**PROBLEM DESCRIPTION**
Would you print the records below word for word, without the pictures?

**DATASET EXTRACT**
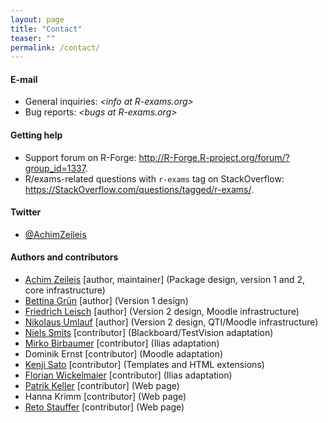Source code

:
 ```yaml
---
layout: page
title: "Contact"
teaser: ""
permalink: /contact/
---
```


#### E-mail

- General inquiries:
  _<&#x69;&#x6e;&#x66;&#x6f;&#x20;&#x61;&#x74;&#x20;&#x52;&#x2d;&#x65;&#x78;&#x61;&#x6d;&#x73;&#x2e;&#x6f;&#x72;&#x67;>_
- Bug reports: 
  _<&#x62;&#x75;&#x67;&#x73;&#x20;&#x61;&#x74;&#x20;&#x52;&#x2d;&#x65;&#x78;&#x61;&#x6d;&#x73;&#x2e;&#x6f;&#x72;&#x67;>_


#### Getting help

- Support forum on R-Forge: <http://R-Forge.R-project.org/forum/?group_id=1337>.
- R/exams-related questions with `r-exams` tag on StackOverflow: <https://StackOverflow.com/questions/tagged/r-exams/>.


#### Twitter

- [@AchimZeileis](https://twitter.com/AchimZeileis)


#### Authors and contributors

- [Achim Zeileis](https://eeecon.uibk.ac.at/~zeileis/) [author, maintainer] (Package design, version 1 and 2, core infrastructure)
- [Bettina Grün](http://ifas.jku.at/gruen/) [author] (Version 1 design)
- [Friedrich Leisch](http://short.boku.ac.at/leisch.html) [author] (Version 2 design, Moodle infrastructure)
- [Nikolaus Umlauf](https://eeecon.uibk.ac.at/~umlauf/) [author] (Version 2 design, QTI/Moodle infrastructure)
- [Niels Smits](http://www.uva.nl/en/profile/s/m/n.smits/n.smits.html) [contributor] (Blackboard/TestVision adaptation)
- [Mirko Birbaumer](https://www.hslu.ch/de-ch/hochschule-luzern/ueber-uns/personensuche/profile/?pid=1537) [contributor] (Ilias adaptation)
- Dominik Ernst [contributor] (Moodle adaptation)
- [Kenji Sato](https://www.kenjisato.jp/) [contributor] (Templates and HTML extensions)
- [Florian Wickelmaier](http://www.mathpsy.uni-tuebingen.de/wickelmaier/) [contributor] (Ilias adaptation)
- [Patrik Keller](http://informationsecurity.uibk.ac.at/people/patrik-keller/) [contributor] (Web page)
- Hanna Krimm [contributor] (Web page)
- [Reto Stauffer](http://retostauffer.org/) [contributor] (Web page)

**RESPONSE BOX**
Source code

:
 ```yaml
---
layout: page
title: "Contact"
teaser: ""
permalink: /contact/
---
```


#### E-mail

- General inquiries:
  _<&#x69;&#x6e;&#x66;&#x6f;&#x20;&#x61;&#x74;&#x20;&#x52;&#x2d;&#x65;&#x78;&#x61;&#x6d;&#x73;&#x2e;&#x6f;&#x72;&#x67;>_
- Bug reports: 
  _<&#x62;&#x75;&#x67;&#x73;&#x20;&#x61;&#x74;&#x20;&#x52;&#x2d;&#x65;&#x78;&#x61;&#x6d;&#x73;&#x2e;&#x6f;&#x72;&#x67;>_


#### Getting help

- Support forum on R-Forge: <http://R-Forge.R-project.org/forum/?group_id=1337>.
- R/exams-related questions with `r-exams` tag on StackOverflow: <https://StackOverflow.com/questions/tagged/r-exams/>.


#### Twitter

- [@AchimZeileis](https://twitter.com/AchimZeileis)


#### Authors and contributors

- [Achim Zeileis](https://eeecon.uibk.ac.at/~zeileis/) [author, maintainer] (Package design, version 1 and 2, core infrastructure)
- [Bettina Grün](http://ifas.jku.at/gruen/) [author] (Version 1 design)
- [Friedrich Leisch](http://short.boku.ac.at/leisch.html) [author] (Version 2 design, Moodle infrastructure)
- [Nikolaus Umlauf](https://eeecon.uibk.ac.at/~umlauf/) [author] (Version 2 design, QTI/Moodle infrastructure)
- [Niels Smits](http://www.uva.nl/en/profile/s/m/n.smits/n.smits.html) [contributor] (Blackboard/TestVision adaptation)
- [Mirko Birbaumer](https://www.hslu.ch/de-ch/hochschule-luzern/ueber-uns/personensuche/profile/?pid=1537) [contributor] (Ilias adaptation)
- Dominik Ernst [contributor] (Moodle adaptation)
- [Kenji Sato](https://www.kenjisato.jp/) [contributor] (Templates and HTML extensions)
- [Florian Wickelmaier](http://www.mathpsy.uni-tuebingen.de/wickelmaier/) [contributor] (Ilias adaptation)
- [Patrik Keller](http://informationsecurity.uibk.ac.at/people/patrik-keller/) [contributor] (Web page)
- Hanna Krimm [contributor] (Web page)
- [Reto Stauffer](http://retostauffer.org/) [contributor] (Web page)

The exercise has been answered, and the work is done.